(Saved data entries)
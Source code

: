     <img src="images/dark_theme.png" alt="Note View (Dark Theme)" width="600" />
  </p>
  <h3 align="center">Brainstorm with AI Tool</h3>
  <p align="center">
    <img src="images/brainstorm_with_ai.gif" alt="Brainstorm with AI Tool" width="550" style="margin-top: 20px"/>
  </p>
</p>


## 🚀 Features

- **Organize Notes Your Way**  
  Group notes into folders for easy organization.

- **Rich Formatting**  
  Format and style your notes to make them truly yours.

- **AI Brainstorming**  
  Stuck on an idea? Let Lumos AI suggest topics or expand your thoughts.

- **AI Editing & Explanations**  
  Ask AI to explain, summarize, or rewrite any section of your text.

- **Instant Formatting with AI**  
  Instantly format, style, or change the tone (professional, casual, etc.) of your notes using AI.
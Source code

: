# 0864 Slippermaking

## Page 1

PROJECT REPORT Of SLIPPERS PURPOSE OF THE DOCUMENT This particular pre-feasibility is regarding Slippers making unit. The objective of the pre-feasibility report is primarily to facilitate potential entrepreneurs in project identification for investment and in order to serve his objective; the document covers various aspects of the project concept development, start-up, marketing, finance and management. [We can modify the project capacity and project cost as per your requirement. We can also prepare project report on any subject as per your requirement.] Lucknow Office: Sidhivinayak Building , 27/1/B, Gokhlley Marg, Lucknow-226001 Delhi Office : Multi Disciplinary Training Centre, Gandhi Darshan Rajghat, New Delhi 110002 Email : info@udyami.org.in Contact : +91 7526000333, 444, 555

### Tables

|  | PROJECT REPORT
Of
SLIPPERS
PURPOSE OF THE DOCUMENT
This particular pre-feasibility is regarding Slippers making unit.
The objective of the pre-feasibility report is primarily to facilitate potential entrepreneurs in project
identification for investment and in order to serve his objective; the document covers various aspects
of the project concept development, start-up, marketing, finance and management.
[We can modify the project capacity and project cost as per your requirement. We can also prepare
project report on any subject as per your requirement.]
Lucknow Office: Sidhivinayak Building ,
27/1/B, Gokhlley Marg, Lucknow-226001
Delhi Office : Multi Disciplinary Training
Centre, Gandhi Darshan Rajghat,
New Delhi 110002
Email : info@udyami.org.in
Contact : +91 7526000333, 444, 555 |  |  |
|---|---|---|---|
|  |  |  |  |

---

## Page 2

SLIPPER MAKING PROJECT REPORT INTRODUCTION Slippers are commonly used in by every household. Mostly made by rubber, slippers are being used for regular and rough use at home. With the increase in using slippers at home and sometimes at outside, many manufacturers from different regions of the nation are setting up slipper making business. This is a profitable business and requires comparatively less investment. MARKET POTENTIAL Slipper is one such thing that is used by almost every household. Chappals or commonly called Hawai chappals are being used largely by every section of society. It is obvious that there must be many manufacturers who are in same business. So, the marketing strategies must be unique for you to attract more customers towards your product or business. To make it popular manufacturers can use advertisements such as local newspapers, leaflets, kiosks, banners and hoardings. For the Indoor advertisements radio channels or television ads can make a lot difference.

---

◆ WHAT THE TASK REQUIRES ◆
Restate, please, word for word the span of records running from the first line to the line bearing "- **AI Brainstorming**", both included, and nothing outside it.

◆ TASK SOLUTION ◆
Source code

:     <img src="images/dark_theme.png" alt="Note View (Dark Theme)" width="600" />
  </p>
  <h3 align="center">Brainstorm with AI Tool</h3>
  <p align="center">
    <img src="images/brainstorm_with_ai.gif" alt="Brainstorm with AI Tool" width="550" style="margin-top: 20px"/>
  </p>
</p>


## 🚀 Features

- **Organize Notes Your Way**  
  Group notes into folders for easy organization.

- **Rich Formatting**  
  Format and style your notes to make them truly yours.

- **AI Brainstorming**  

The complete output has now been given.